● What you will do:
Among the entries below, which lines run from the line with "- background" through the line with "# Task Scheduler"? Retype those, both ends included, exactly and without pictures.

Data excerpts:
★ ★ ★ ★

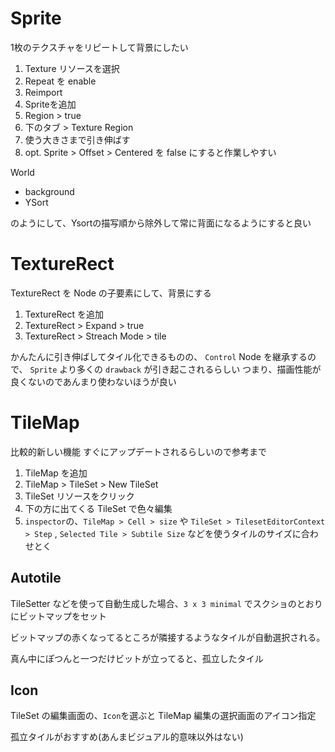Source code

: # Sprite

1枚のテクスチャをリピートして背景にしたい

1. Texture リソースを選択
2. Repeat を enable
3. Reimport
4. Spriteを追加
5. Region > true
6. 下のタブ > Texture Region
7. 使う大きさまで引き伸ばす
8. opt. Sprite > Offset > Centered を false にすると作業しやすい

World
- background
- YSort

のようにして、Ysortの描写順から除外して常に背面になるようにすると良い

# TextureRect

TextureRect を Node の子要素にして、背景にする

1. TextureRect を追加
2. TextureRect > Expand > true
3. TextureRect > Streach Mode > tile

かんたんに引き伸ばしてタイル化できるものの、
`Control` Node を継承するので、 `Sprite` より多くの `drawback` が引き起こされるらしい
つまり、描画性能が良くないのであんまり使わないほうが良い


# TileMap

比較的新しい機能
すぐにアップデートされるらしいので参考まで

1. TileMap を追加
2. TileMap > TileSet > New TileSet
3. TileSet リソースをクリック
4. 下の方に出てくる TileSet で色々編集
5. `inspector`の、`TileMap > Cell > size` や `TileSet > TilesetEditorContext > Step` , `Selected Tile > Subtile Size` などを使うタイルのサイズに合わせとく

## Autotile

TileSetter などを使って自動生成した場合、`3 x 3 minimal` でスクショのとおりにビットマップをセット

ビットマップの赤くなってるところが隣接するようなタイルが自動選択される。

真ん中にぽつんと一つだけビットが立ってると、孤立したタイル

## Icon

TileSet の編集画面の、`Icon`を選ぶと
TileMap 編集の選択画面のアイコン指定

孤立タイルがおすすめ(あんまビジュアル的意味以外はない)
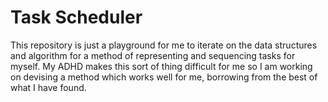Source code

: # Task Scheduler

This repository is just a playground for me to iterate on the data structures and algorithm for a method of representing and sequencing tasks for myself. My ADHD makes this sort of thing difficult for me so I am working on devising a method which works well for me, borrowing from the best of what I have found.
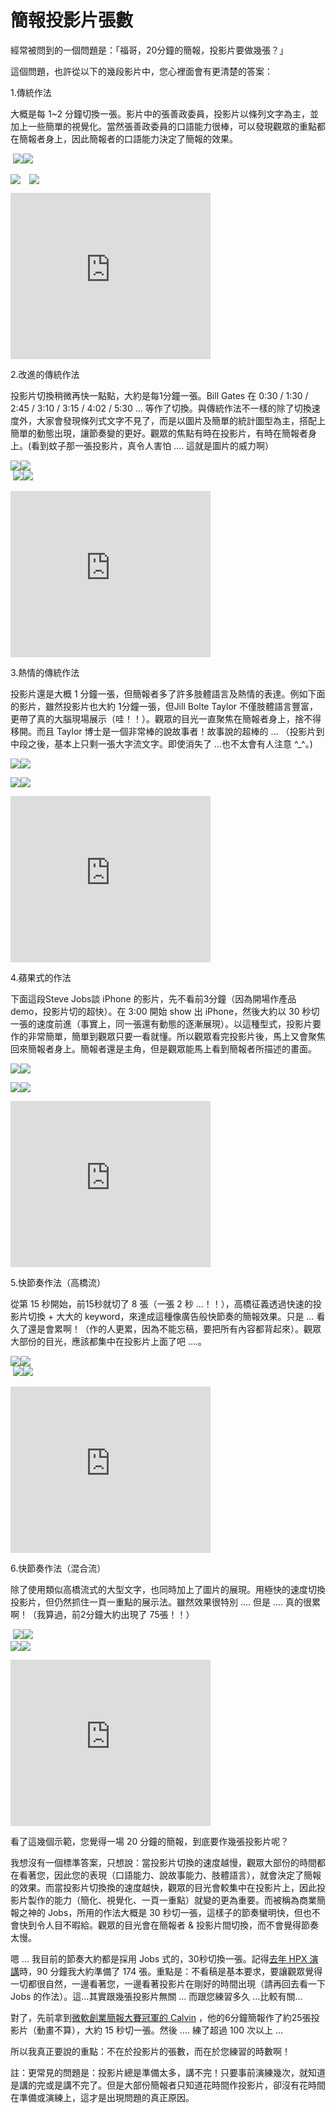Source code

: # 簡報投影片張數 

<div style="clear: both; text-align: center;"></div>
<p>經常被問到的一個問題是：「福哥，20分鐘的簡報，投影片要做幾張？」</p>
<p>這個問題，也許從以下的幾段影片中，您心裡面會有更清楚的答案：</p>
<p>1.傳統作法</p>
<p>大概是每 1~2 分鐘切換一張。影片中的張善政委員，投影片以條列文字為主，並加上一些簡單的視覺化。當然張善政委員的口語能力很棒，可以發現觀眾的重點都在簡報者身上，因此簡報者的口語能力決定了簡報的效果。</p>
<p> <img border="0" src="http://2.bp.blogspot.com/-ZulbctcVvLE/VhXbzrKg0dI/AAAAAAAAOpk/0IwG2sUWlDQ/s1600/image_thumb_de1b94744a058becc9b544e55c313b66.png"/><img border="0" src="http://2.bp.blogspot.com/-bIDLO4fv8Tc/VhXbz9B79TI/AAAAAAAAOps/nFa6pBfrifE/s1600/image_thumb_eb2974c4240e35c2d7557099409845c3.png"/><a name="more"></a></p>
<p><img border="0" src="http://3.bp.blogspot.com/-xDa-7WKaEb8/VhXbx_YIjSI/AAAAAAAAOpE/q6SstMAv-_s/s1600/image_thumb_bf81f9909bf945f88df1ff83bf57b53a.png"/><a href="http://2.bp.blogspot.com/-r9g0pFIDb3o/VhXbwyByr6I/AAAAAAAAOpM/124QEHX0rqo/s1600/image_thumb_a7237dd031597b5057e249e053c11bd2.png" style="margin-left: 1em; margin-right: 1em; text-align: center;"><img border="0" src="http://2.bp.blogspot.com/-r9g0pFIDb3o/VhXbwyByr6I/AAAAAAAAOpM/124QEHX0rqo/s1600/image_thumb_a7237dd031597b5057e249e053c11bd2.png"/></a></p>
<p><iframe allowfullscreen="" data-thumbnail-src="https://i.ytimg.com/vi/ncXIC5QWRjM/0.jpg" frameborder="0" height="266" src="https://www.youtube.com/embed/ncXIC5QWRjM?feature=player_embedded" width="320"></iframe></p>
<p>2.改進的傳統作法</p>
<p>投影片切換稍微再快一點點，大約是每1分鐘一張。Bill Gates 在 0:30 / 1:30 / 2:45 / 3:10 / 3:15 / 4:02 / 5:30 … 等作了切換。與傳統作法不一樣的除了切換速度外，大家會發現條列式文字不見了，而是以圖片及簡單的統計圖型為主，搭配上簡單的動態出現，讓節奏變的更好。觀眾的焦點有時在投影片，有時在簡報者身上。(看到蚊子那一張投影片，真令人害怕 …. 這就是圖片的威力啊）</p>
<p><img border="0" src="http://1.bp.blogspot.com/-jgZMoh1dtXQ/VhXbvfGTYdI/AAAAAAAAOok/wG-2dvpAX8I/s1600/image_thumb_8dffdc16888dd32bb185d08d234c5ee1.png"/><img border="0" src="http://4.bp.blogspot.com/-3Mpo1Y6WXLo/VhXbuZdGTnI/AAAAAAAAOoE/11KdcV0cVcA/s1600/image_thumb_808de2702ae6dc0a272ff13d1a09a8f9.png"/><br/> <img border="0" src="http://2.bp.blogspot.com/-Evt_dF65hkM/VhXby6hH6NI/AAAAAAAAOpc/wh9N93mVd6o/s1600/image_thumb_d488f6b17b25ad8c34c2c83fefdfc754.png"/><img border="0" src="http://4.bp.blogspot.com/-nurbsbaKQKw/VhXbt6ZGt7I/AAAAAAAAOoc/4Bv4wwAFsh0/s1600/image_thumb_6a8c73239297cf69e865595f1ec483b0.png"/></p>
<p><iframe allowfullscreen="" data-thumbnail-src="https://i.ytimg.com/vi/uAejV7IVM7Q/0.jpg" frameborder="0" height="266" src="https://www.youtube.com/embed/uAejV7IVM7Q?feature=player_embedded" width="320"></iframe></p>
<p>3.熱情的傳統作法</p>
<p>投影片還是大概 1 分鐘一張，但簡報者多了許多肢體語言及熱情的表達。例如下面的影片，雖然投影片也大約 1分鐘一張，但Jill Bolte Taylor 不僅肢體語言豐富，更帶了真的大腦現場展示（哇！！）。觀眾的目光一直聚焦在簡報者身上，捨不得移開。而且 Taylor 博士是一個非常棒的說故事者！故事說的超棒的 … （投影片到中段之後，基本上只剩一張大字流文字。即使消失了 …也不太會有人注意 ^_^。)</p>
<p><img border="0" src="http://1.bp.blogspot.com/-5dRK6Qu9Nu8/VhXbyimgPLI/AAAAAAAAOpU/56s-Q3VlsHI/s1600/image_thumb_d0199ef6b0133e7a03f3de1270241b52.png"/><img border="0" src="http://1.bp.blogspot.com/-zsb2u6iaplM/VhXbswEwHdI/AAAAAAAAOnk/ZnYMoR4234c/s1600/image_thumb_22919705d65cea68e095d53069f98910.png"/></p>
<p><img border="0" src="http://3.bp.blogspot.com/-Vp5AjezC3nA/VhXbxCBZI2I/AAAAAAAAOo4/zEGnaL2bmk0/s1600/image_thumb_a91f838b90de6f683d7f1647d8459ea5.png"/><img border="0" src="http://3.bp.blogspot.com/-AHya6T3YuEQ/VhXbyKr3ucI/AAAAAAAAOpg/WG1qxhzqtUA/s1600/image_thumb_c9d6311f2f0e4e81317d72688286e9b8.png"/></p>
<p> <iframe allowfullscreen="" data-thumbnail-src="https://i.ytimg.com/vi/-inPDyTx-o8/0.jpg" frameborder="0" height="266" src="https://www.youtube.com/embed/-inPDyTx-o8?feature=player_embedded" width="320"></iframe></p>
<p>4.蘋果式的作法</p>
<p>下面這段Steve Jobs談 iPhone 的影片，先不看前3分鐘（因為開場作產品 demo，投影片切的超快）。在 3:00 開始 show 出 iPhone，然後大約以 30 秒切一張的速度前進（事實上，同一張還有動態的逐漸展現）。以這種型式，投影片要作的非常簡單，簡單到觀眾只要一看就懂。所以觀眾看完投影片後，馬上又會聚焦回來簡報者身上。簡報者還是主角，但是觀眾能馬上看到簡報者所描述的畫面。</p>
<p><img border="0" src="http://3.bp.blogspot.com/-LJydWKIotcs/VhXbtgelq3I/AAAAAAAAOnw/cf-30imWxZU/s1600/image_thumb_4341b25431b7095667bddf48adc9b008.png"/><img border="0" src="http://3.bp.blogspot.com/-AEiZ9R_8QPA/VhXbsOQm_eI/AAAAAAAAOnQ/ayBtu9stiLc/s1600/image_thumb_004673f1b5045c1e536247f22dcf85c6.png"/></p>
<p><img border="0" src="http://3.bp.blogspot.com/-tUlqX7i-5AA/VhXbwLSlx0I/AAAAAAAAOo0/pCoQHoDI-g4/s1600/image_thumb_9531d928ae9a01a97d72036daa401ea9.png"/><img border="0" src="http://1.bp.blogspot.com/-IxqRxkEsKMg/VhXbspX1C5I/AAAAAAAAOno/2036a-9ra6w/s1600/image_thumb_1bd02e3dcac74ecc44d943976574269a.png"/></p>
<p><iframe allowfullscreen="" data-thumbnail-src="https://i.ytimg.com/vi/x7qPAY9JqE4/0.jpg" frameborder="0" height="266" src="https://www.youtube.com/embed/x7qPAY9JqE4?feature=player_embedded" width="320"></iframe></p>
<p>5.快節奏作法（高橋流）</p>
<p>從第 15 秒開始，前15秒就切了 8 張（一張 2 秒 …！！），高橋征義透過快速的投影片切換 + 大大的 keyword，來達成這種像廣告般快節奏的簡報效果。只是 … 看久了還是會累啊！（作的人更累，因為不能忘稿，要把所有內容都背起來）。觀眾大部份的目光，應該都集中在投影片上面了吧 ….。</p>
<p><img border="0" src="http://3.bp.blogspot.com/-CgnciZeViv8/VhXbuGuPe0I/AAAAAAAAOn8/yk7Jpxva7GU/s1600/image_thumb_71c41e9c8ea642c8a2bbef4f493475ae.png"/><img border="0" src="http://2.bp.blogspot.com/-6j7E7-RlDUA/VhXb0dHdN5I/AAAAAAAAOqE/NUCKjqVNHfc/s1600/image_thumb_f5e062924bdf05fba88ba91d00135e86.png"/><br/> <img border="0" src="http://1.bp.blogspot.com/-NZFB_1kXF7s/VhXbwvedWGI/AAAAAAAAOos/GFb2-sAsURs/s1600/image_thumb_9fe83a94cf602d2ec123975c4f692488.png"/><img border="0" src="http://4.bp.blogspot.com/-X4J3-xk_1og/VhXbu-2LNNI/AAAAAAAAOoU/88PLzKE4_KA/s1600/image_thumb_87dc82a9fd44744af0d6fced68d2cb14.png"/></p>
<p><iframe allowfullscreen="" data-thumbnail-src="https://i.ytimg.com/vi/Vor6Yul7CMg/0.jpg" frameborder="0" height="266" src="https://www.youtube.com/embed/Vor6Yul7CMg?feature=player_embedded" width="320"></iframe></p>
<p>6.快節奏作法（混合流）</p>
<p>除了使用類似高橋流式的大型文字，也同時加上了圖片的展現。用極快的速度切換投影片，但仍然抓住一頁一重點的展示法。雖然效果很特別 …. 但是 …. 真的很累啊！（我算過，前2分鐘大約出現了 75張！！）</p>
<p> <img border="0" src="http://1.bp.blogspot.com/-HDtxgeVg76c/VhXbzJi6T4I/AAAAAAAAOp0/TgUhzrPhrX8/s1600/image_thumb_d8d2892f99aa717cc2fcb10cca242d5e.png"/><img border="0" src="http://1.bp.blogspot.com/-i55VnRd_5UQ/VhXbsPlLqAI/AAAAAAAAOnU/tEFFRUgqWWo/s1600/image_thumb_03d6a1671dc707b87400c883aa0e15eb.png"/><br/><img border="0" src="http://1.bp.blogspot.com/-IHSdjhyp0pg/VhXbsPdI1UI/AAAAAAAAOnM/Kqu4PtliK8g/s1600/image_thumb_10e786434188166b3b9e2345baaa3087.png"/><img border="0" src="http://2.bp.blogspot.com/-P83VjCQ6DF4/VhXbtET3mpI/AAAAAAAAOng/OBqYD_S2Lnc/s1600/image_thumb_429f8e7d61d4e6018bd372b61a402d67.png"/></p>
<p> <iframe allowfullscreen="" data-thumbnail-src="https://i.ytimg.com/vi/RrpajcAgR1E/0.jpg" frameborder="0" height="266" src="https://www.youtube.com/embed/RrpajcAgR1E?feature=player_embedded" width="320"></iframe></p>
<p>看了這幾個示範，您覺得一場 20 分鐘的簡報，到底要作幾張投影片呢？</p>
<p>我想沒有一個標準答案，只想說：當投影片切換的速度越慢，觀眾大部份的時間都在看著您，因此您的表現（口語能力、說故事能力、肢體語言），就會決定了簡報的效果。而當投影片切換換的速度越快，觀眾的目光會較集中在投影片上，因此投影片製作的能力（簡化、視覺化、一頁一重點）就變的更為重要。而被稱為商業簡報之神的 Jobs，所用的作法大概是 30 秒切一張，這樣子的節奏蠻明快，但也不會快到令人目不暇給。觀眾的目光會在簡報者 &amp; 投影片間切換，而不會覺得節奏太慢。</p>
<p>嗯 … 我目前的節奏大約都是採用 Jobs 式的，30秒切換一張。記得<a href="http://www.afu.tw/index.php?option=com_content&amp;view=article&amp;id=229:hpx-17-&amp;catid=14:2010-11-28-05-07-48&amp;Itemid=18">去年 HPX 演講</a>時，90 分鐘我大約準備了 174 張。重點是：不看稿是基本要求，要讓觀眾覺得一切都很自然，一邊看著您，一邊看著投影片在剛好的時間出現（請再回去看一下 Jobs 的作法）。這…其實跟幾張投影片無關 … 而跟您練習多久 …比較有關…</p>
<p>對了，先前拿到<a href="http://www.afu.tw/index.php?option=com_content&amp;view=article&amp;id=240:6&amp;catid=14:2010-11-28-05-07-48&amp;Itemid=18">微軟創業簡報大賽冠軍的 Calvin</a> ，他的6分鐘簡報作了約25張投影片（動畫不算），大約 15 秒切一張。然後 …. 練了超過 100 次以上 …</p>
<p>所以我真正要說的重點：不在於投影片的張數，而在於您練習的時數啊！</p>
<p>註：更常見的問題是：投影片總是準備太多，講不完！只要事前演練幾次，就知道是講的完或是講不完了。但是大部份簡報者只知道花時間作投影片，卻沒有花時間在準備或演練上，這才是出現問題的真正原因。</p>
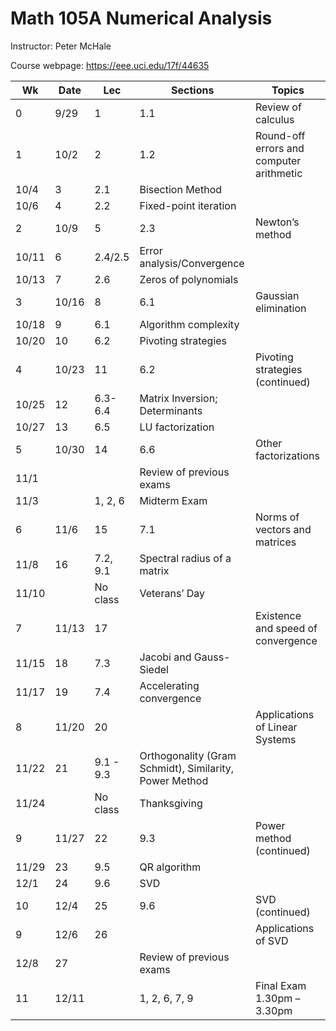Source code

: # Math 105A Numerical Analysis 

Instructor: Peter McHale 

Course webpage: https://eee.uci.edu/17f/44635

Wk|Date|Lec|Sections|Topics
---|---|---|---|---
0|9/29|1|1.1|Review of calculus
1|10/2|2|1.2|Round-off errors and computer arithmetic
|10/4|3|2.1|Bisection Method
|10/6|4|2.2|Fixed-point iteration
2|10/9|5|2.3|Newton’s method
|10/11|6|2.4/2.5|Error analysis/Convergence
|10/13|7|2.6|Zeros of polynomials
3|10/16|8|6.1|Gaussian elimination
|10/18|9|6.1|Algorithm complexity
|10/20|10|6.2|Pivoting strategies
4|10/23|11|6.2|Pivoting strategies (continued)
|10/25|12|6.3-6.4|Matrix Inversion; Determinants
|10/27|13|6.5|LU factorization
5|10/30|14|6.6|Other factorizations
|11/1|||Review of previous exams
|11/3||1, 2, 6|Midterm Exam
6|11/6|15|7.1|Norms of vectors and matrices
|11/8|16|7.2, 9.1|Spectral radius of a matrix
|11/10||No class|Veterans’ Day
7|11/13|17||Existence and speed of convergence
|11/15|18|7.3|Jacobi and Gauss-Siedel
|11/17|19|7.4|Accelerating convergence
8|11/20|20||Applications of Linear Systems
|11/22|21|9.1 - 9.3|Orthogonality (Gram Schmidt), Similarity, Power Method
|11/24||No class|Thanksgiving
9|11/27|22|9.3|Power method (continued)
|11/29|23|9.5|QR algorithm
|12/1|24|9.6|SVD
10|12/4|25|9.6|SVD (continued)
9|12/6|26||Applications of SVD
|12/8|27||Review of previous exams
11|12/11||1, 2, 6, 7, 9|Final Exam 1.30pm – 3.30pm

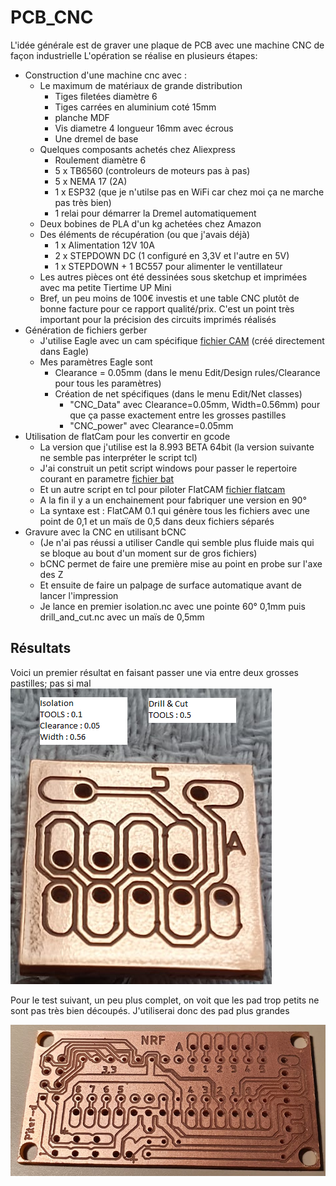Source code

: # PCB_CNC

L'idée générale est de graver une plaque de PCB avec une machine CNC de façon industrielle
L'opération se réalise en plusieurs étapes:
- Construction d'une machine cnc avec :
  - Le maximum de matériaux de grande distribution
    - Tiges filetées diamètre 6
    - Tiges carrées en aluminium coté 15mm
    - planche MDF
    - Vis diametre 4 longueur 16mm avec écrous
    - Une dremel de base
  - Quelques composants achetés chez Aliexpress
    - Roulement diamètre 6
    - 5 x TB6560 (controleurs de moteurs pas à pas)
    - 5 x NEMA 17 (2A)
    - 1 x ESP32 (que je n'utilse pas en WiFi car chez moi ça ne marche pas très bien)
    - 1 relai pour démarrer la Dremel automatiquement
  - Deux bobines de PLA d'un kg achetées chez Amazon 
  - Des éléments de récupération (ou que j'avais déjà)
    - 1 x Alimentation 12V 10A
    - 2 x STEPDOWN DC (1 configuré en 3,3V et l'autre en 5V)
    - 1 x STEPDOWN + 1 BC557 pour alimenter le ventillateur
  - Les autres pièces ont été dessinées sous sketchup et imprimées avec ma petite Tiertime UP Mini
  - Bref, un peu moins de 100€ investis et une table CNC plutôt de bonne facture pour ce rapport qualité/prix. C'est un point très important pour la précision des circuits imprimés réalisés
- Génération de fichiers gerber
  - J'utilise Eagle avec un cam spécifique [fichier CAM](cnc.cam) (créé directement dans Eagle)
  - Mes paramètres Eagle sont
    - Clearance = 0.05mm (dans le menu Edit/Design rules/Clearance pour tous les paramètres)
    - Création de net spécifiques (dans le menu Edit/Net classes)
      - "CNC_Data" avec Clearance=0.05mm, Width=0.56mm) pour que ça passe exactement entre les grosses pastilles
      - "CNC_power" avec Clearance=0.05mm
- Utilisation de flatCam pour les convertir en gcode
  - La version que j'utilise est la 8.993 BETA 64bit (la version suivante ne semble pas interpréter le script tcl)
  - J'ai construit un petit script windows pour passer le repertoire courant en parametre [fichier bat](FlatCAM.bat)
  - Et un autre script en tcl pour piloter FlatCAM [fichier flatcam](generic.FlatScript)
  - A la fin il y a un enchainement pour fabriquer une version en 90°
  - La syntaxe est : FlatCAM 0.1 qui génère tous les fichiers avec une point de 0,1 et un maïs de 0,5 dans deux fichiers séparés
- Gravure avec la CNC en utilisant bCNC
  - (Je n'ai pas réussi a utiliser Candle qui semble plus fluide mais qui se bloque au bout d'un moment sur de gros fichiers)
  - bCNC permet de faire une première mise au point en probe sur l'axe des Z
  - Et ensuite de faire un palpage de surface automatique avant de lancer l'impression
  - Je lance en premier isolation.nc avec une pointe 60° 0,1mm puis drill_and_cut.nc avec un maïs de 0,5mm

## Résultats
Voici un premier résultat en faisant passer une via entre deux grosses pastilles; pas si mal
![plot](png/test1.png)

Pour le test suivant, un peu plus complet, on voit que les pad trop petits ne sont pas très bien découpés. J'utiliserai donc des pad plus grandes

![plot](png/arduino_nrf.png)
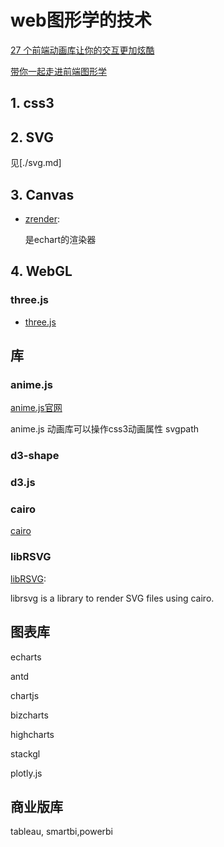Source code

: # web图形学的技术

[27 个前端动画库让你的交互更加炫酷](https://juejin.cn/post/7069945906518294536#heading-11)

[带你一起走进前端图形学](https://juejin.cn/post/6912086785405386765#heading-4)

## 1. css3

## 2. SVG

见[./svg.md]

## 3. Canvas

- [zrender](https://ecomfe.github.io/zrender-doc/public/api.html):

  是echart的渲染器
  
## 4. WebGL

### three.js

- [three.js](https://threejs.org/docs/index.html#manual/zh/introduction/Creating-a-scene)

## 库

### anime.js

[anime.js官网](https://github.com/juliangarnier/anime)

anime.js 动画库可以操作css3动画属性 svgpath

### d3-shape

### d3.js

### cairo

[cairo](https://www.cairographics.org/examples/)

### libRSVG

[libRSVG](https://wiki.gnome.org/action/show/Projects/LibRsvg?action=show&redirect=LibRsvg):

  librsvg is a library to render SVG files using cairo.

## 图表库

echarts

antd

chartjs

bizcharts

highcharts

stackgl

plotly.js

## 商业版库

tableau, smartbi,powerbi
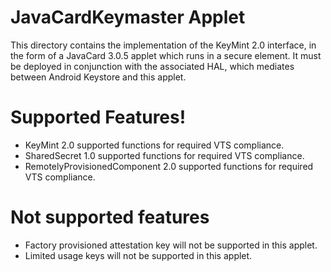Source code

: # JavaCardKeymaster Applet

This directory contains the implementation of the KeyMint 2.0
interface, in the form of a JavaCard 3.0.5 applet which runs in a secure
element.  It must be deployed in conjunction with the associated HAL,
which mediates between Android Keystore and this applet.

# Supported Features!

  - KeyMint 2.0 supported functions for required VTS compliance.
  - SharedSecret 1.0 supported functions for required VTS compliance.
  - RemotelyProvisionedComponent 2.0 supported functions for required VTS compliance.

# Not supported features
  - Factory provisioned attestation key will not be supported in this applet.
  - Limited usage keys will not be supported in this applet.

★ ★ ★ ★

● Written response:
- background
- YSort

のようにして、Ysortの描写順から除外して常に背面になるようにすると良い

# TextureRect

TextureRect を Node の子要素にして、背景にする

1. TextureRect を追加
2. TextureRect > Expand > true
3. TextureRect > Streach Mode > tile

かんたんに引き伸ばしてタイル化できるものの、
`Control` Node を継承するので、 `Sprite` より多くの `drawback` が引き起こされるらしい
つまり、描画性能が良くないのであんまり使わないほうが良い


# TileMap

比較的新しい機能
すぐにアップデートされるらしいので参考まで

1. TileMap を追加
2. TileMap > TileSet > New TileSet
3. TileSet リソースをクリック
4. 下の方に出てくる TileSet で色々編集
5. `inspector`の、`TileMap > Cell > size` や `TileSet > TilesetEditorContext > Step` , `Selected Tile > Subtile Size` などを使うタイルのサイズに合わせとく

## Autotile

TileSetter などを使って自動生成した場合、`3 x 3 minimal` でスクショのとおりにビットマップをセット

ビットマップの赤くなってるところが隣接するようなタイルが自動選択される。

真ん中にぽつんと一つだけビットが立ってると、孤立したタイル

## Icon

TileSet の編集画面の、`Icon`を選ぶと
TileMap 編集の選択画面のアイコン指定

孤立タイルがおすすめ(あんまビジュアル的意味以外はない)
Source code

: # Task Scheduler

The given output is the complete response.